The problem:
Each line of the listing that includes "boldsymbol" should be reported.

....................

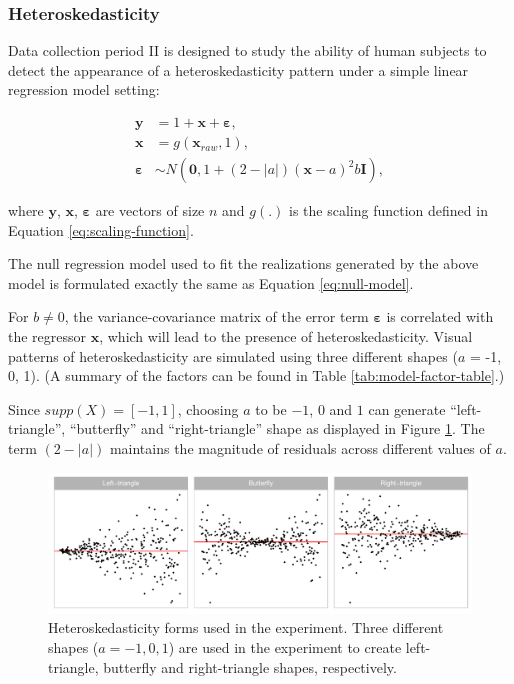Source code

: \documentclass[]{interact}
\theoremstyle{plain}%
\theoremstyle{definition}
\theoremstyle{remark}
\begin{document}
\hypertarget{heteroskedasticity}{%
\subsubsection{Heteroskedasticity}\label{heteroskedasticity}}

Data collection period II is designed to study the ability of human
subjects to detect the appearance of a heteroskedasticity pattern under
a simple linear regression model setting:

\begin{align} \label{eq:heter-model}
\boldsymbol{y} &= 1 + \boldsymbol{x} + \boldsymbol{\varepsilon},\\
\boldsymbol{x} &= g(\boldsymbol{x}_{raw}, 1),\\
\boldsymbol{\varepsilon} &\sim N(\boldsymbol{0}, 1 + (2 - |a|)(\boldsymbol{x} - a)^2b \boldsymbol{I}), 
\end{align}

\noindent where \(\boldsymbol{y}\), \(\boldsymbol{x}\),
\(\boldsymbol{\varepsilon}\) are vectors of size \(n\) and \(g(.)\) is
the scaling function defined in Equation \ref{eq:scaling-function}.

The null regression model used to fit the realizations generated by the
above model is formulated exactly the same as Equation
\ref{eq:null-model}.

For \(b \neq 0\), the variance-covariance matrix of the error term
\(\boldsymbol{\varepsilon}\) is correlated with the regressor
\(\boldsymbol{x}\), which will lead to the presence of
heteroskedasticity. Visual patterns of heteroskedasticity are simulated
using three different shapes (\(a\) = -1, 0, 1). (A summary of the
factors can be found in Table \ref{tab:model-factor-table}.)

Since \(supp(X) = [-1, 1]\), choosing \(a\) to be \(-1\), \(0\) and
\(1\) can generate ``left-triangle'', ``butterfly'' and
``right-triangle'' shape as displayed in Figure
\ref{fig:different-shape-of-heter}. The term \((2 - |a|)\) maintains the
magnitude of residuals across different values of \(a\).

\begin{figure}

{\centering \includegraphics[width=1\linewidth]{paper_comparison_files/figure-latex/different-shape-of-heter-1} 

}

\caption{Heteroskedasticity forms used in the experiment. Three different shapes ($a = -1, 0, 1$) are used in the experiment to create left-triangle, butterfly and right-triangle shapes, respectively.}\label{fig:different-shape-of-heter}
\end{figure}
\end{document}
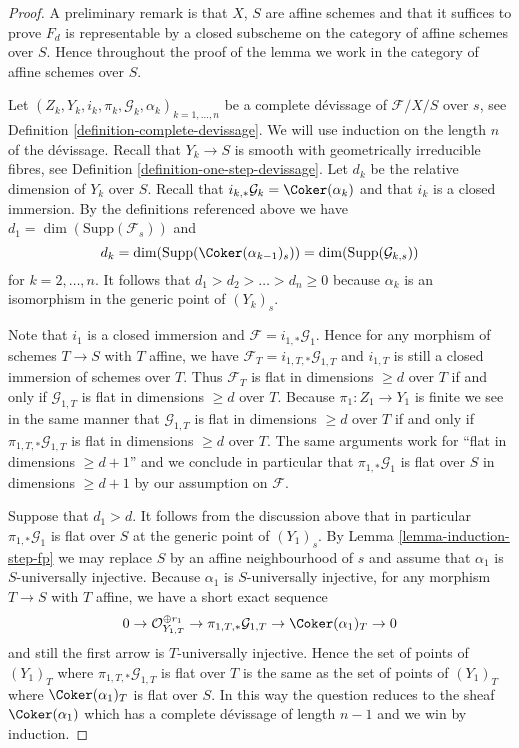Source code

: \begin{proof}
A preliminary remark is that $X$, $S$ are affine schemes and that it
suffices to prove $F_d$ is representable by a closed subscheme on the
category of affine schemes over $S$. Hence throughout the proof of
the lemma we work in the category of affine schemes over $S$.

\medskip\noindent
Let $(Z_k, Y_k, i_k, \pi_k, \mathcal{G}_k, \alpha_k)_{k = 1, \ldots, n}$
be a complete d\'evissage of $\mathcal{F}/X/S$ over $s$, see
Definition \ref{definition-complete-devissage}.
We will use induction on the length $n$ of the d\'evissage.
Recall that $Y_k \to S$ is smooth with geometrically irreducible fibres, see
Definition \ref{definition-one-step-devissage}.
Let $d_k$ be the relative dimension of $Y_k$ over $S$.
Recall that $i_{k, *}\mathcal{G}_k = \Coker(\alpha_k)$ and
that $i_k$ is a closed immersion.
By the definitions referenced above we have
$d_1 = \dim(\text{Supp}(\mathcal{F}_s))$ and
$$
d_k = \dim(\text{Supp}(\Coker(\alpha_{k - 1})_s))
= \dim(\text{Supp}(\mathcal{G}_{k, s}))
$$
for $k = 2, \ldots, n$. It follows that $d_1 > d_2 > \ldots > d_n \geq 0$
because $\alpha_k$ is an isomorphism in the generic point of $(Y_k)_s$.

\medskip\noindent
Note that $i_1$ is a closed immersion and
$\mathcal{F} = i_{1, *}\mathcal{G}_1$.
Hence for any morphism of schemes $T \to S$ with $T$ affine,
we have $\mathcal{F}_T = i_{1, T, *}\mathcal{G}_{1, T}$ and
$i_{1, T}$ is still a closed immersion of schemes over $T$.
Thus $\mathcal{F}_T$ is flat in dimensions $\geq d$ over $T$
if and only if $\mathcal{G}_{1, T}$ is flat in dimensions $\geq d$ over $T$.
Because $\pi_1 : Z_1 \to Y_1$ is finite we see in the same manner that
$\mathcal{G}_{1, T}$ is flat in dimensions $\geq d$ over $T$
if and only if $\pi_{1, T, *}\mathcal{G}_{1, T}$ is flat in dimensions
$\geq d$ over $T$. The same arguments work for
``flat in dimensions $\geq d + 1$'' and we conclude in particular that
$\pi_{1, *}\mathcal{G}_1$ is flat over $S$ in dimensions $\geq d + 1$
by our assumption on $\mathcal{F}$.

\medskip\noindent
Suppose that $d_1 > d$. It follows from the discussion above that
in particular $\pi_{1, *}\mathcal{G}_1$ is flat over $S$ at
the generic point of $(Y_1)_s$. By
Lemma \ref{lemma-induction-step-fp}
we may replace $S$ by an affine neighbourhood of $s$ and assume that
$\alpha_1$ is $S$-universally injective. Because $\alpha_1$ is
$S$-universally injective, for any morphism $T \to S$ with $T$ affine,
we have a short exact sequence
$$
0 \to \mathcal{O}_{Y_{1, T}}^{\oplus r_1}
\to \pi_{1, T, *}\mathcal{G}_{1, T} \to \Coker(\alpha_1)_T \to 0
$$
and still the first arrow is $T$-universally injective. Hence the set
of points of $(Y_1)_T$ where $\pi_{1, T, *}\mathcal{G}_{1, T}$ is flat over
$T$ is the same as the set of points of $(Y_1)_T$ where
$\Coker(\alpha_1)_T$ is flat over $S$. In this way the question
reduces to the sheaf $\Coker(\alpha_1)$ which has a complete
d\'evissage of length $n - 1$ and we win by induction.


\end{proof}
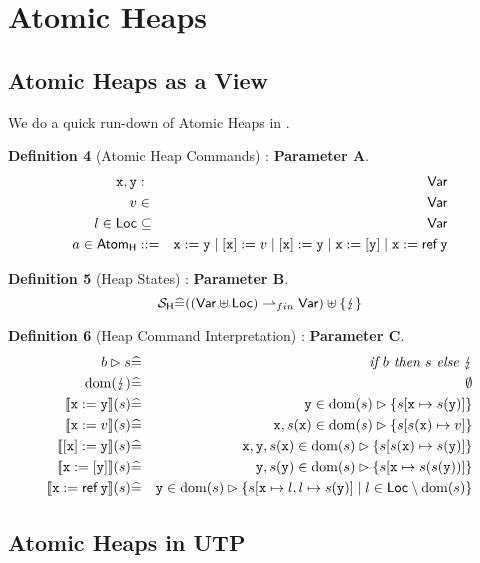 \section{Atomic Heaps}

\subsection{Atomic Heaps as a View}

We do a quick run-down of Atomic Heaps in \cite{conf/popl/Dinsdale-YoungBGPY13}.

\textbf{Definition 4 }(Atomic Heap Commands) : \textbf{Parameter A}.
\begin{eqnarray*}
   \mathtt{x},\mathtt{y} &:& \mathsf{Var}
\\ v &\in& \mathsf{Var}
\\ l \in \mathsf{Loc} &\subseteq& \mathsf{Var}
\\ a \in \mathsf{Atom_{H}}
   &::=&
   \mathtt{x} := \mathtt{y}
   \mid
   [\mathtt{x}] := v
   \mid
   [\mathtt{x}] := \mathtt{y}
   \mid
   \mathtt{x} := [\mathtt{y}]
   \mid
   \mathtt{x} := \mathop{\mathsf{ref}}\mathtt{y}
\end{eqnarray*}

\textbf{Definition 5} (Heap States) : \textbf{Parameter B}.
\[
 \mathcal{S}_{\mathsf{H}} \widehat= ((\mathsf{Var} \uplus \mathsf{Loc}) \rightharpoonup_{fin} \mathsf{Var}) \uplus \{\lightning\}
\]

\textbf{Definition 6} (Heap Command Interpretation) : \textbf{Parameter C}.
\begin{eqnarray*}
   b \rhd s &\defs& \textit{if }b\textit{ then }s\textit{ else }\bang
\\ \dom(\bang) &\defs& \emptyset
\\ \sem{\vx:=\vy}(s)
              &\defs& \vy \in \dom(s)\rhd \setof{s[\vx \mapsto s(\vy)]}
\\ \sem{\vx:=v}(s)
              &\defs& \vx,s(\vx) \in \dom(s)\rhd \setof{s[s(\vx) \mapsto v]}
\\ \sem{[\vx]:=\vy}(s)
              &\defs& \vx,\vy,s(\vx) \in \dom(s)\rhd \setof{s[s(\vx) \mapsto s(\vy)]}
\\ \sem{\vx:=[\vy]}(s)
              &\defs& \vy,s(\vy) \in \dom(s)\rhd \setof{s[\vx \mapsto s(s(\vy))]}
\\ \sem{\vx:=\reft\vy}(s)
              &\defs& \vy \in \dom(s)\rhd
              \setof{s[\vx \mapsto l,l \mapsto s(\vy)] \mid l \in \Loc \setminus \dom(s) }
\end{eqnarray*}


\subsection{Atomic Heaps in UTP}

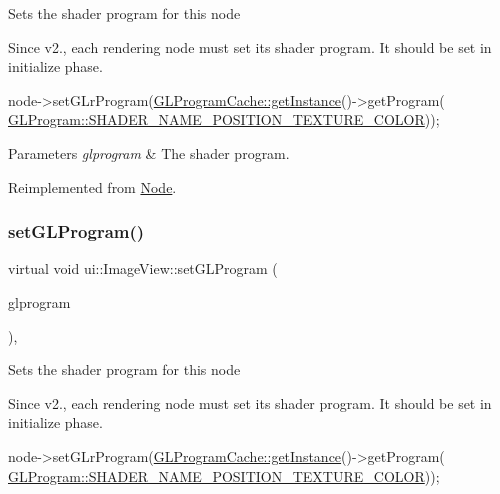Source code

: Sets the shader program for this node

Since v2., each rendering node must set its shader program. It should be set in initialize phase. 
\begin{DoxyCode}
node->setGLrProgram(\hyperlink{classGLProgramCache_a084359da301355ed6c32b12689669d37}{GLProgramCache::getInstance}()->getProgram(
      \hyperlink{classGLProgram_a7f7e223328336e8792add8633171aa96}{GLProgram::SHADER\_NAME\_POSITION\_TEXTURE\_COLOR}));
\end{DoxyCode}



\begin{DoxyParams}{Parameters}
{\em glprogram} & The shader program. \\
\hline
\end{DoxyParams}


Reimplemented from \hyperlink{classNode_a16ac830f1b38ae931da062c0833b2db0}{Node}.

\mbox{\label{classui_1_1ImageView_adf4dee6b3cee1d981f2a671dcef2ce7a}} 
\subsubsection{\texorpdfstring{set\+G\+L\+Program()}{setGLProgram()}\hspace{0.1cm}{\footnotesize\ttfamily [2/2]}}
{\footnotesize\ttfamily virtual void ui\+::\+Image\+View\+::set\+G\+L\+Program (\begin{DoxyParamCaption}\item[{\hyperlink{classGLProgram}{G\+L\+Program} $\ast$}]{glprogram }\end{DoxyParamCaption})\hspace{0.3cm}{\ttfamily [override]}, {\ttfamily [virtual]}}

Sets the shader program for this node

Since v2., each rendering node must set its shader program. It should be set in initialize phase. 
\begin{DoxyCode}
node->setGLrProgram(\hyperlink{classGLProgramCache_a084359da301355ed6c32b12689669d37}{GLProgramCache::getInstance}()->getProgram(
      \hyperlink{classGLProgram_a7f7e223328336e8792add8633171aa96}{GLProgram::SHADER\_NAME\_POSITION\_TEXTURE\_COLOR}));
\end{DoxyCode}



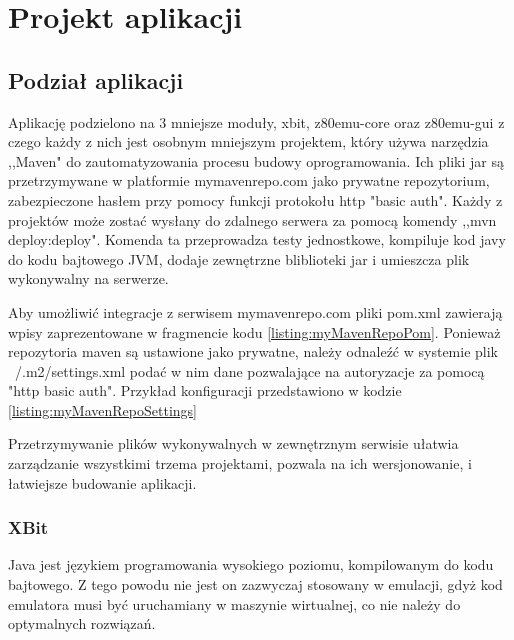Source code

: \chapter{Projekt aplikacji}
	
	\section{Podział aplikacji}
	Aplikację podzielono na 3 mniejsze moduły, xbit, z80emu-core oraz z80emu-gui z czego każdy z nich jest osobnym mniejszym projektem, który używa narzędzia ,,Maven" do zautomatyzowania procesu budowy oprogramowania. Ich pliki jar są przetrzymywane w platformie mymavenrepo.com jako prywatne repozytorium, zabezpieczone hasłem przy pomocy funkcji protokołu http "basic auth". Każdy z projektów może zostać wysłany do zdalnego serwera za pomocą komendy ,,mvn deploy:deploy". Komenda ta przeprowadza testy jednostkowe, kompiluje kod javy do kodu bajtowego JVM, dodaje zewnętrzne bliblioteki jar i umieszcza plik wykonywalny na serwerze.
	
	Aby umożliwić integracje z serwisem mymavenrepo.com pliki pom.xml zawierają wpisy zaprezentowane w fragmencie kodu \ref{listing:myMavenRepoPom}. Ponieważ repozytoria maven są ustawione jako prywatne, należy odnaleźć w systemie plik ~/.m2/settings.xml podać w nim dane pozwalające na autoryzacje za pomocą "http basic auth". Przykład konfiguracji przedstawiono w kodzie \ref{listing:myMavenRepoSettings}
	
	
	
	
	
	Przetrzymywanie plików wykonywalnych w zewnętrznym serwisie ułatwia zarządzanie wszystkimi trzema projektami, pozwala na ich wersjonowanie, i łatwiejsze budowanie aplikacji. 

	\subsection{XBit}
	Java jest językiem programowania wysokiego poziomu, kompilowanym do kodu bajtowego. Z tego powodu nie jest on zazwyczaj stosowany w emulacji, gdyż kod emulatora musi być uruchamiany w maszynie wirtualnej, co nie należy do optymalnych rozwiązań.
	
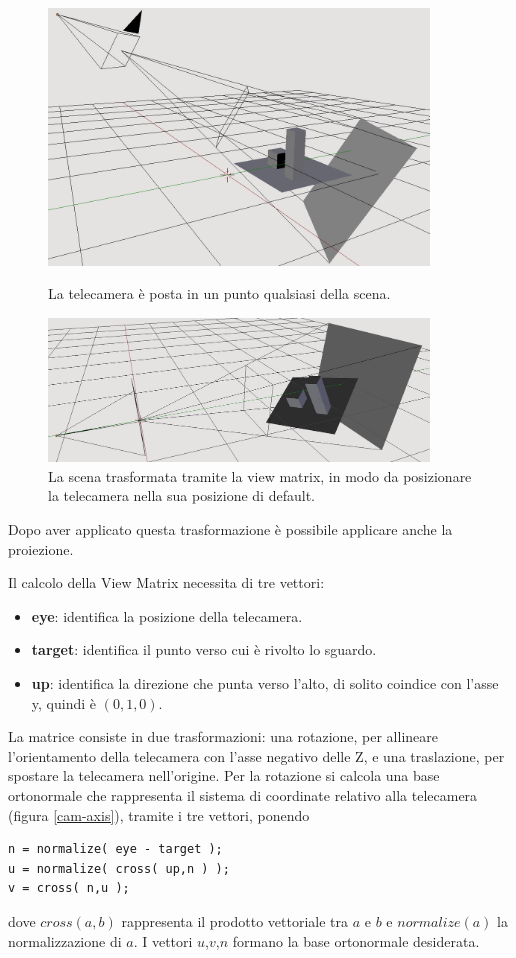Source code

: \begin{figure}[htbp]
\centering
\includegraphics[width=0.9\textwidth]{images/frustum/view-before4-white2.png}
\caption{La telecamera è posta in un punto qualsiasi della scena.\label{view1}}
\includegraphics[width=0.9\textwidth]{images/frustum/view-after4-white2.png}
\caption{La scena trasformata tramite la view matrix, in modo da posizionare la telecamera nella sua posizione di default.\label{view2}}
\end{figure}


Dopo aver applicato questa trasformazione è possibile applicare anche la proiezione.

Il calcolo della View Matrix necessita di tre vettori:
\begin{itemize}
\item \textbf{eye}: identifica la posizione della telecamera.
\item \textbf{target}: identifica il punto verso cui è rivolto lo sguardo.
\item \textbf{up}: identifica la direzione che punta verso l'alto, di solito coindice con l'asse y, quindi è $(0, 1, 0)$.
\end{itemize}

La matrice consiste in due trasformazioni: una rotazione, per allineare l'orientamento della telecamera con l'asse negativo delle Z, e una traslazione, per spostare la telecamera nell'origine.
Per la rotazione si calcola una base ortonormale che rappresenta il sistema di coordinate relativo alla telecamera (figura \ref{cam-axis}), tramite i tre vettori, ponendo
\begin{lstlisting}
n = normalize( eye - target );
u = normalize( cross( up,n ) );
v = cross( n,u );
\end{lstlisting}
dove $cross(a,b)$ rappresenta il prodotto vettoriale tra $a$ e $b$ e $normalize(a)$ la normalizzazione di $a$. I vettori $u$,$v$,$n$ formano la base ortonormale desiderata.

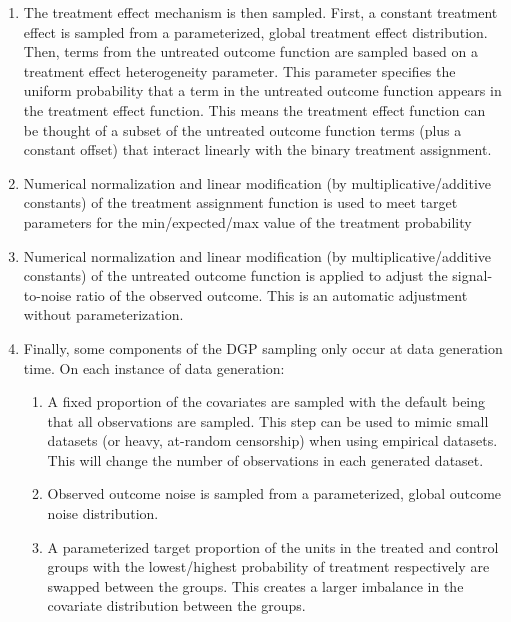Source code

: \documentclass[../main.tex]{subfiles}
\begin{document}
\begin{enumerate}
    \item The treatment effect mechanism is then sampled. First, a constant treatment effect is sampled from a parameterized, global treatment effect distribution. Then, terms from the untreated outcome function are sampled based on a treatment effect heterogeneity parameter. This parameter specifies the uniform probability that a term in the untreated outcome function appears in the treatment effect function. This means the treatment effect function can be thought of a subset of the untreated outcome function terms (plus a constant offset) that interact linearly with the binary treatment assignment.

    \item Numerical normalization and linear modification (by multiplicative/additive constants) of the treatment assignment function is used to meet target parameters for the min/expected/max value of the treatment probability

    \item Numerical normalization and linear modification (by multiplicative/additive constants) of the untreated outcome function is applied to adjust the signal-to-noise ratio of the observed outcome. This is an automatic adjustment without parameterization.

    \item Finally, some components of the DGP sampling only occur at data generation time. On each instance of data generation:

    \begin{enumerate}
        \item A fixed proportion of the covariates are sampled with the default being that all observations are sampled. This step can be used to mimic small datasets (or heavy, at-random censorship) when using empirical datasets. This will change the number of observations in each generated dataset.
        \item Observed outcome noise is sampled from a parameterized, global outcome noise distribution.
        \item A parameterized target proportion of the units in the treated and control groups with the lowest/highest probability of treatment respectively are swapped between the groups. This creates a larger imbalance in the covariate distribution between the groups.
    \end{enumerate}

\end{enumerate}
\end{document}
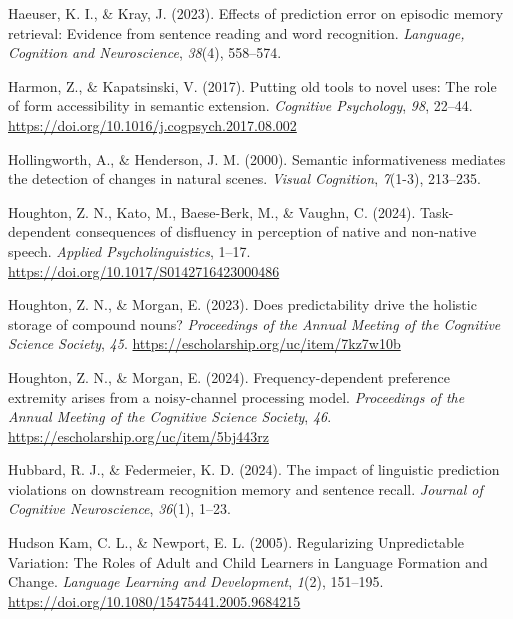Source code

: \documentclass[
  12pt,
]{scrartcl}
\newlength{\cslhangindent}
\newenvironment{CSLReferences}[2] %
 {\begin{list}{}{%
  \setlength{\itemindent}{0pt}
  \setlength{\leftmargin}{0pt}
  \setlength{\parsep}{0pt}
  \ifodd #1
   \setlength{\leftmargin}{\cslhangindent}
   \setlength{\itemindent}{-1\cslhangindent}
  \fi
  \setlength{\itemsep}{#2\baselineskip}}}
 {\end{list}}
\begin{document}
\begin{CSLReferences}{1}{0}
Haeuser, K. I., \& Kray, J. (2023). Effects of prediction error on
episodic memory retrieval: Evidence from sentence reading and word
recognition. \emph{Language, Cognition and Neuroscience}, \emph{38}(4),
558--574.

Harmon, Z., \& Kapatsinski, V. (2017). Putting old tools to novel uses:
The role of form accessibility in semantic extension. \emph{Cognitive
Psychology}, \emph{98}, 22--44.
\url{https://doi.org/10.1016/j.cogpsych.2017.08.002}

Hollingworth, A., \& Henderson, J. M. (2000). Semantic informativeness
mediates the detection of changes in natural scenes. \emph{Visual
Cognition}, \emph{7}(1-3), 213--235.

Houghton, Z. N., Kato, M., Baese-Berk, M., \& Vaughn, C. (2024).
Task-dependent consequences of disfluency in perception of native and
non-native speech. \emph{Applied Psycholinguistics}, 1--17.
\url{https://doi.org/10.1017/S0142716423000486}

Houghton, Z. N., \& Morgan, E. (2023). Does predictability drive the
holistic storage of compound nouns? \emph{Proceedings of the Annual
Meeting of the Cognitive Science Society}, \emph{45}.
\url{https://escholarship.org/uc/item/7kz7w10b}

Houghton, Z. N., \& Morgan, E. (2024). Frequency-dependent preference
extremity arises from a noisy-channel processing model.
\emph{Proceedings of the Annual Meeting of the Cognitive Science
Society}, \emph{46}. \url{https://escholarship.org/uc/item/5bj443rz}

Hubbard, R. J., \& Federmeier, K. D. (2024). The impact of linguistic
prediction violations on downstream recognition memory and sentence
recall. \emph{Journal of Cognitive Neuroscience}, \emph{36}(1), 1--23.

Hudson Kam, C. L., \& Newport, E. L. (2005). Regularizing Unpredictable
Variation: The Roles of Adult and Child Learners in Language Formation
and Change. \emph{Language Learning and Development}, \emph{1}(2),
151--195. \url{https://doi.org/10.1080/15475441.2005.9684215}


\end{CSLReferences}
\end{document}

....................

Task output:
\boldsymbol{y} &= 1 + \boldsymbol{x} + \boldsymbol{\varepsilon},\\
\boldsymbol{x} &= g(\boldsymbol{x}_{raw}, 1),\\
\boldsymbol{\varepsilon} &\sim N(\boldsymbol{0}, 1 + (2 - |a|)(\boldsymbol{x} - a)^2b \boldsymbol{I}), 
\noindent where \(\boldsymbol{y}\), \(\boldsymbol{x}\),
\(\boldsymbol{\varepsilon}\) are vectors of size \(n\) and \(g(.)\) is
\(\boldsymbol{\varepsilon}\) is correlated with the regressor
\(\boldsymbol{x}\), which will lead to the presence of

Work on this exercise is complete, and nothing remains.